I am an Italian chemical engineering student and I am currently dealing with many problems regarding process safety - like LEL, UEL, LOC, AIT, etc, etc,....

My question are:

1)In one exam they ask me to find LEL and UEL of a organic fuel at different tempratures: 25°C and 300°C,and i am in posses of the following formula for the LEL at 25°C and LEL at other temperature:

-LEL_25°C=0.55*C_{stoichiometric}
C_{stoichiometric}=[(moles of Fuel)/(moles of Fuel+moles of Air)]_{stoichiometric}

-LEL_T=LEL(25°C)-[0.75/|ΔH_combustion|]*(T-25°C) where T is the unknown temperature

for UEL in the first equation instead of 0.55 is 3.5, and in the second instead of minus after LEL(25) there is + .Using these equations i get negative LEL at 300°C, so i suspect that these are not the real equation i need.Are they correct or im badly wrong?If i am wrong can you tell me the correct equations for finding LEL and UEL?

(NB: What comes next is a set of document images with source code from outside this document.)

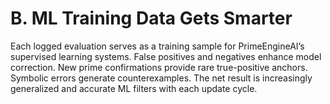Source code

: # B. ML Training Data Gets Smarter

Each logged evaluation serves as a training sample for PrimeEngineAI’s supervised learning systems. False positives and negatives enhance model correction. New prime confirmations provide rare true-positive anchors. Symbolic errors generate counterexamples. The net result is increasingly generalized and accurate ML filters with each update cycle.

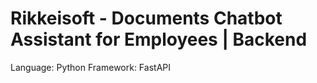 # Rikkeisoft - Documents Chatbot Assistant for Employees | Backend
Language: Python
Framework: FastAPI
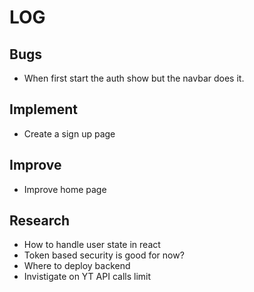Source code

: # LOG

## Bugs

- When first start the auth show but the navbar does it.

## Implement

- Create a sign up page

## Improve

- Improve home page

## Research

- How to handle user state in react
- Token based security is good for now?
- Where to deploy backend
- Invistigate on YT API calls limit
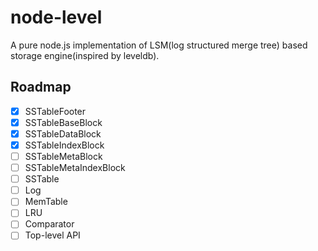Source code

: # node-level
A pure node.js implementation of LSM(log structured merge tree) based storage engine(inspired by leveldb).

## Roadmap
- [x] SSTableFooter
- [x] SSTableBaseBlock
- [x] SSTableDataBlock
- [x] SSTableIndexBlock
- [ ] SSTableMetaBlock
- [ ] SSTableMetaIndexBlock
- [ ] SSTable
- [ ] Log
- [ ] MemTable
- [ ] LRU
- [ ] Comparator
- [ ] Top-level API
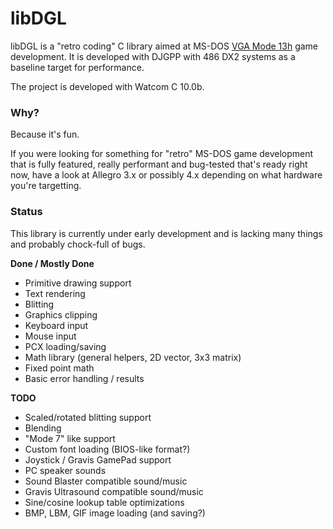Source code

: # libDGL

libDGL is a "retro coding" C library aimed at MS-DOS 
[VGA Mode 13h](https://en.wikipedia.org/wiki/Mode_13h) game development. It is developed with 
DJGPP with 486 DX2 systems as a baseline target for performance.

The project is developed with Watcom C 10.0b.

### Why?

Because it's fun.

If you were looking for something for "retro" MS-DOS game development that is fully featured, 
really performant and bug-tested that's ready right now, have a look at Allegro 3.x or possibly 
4.x depending on what hardware you're targetting.

### Status

This library is currently under early development and is lacking many things and probably 
chock-full of bugs.

**Done / Mostly Done**

* Primitive drawing support
* Text rendering
* Blitting
* Graphics clipping
* Keyboard input
* Mouse input
* PCX loading/saving
* Math library (general helpers, 2D vector, 3x3 matrix)
* Fixed point math
* Basic error handling / results

**TODO**

* Scaled/rotated blitting support
* Blending
* "Mode 7" like support
* Custom font loading (BIOS-like format?)
* Joystick / Gravis GamePad support
* PC speaker sounds
* Sound Blaster compatible sound/music
* Gravis Ultrasound compatible sound/music
* Sine/cosine lookup table optimizations
* BMP, LBM, GIF image loading (and saving?)
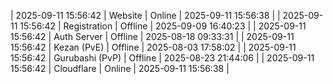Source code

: | 2025-09-11 15:56:42 | Website | Online | 2025-09-11 15:56:38 |
| 2025-09-11 15:56:42 | Registration | Offline | 2025-09-09 16:40:23 |
| 2025-09-11 15:56:42 | Auth Server | Offline | 2025-08-18 09:33:31 |
| 2025-09-11 15:56:42 | Kezan (PvE) | Offline | 2025-08-03 17:58:02 |
| 2025-09-11 15:56:42 | Gurubashi (PvP) | Offline | 2025-08-23 21:44:06 |
| 2025-09-11 15:56:42 | Cloudflare | Online | 2025-09-11 15:56:38 |
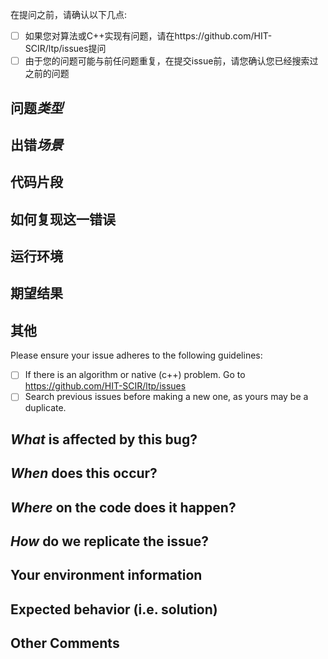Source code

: <!-- 中文模板起始：If you speak English, please remove the Chinese templates -->

在提问之前，请确认以下几点:
- [ ] 如果您对算法或C++实现有问题，请在https://github.com/HIT-SCIR/ltp/issues提问
- [ ] 由于您的问题可能与前任问题重复，在提交issue前，请您确认您已经搜索过之前的问题

## 问题*类型*
<!-- 例如：构建失败、内存错误、异常终止等 -->

## 出错*场景*
<!-- 例如：分析句子“xxx”时出错，运行4小时后出错，能否复现 -->

## 代码片段

## 如何复现这一错误
<!-- Please be specific as possible. Use dashes (-) or numbers (1.) to create a list of steps -->

## 运行环境
<!-- 操作系统, python版本等。 -->

## 期望结果
<!-- What should have happened? -->

## 其他

<!-- 中文模板结束, end of Chinese template -->

<!-- start of English template: 如果您用中文提问，请删除英文模板 -->

Please ensure your issue adheres to the following guidelines:
- [ ] If there is an algorithm or native (c++) problem. Go to https://github.com/HIT-SCIR/ltp/issues
- [ ] Search previous issues before making a new one, as yours may be a duplicate.

## *What* is affected by this bug?
<!-- Eg. building failed, memory leak, program terminated. -->

## *When* does this occur?
<!-- Eg. when analyze the sentence "xxx", when the program run for about 4 hours. (Does it possibly occur or occur every time?) -->

## *Where* on the code does it happen?
<!-- Eg. when i call the api xxx and then call xxx the program will crash. (show the process code if needed.) -->

## *How* do we replicate the issue?
<!-- Please be specific as possible. Use dashes (-) or numbers (1.) to create a list of steps -->

## Your environment information
<!-- OS, languages, IDE and it's version, and other related tools, environment variables, the way you insert the code to your project. -->

## Expected behavior (i.e. solution)
<!-- What should have happened? -->

## Other Comments

<!-- end of English template, 英文模板结束 -->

2)In another exam i got a acrylic acid plant conversion from propylene, i got 3 types of feedstock at the reactor: the propylene,water/steam and Air.The text says that the amount of oxygen in the Air feedstock is equal to the 60% of MOC.

This is the MOC formula that i know:

- MOC=LEL*(moles of O₂/moles of Fuel)_{stoichiometric} -which LEL is used is unspecifed,and besides I do not know if "stoichiometric" it is related to the quantity of fuel in the feedstock or the quantity indicated the chemical formula of partial oxidation of propylene.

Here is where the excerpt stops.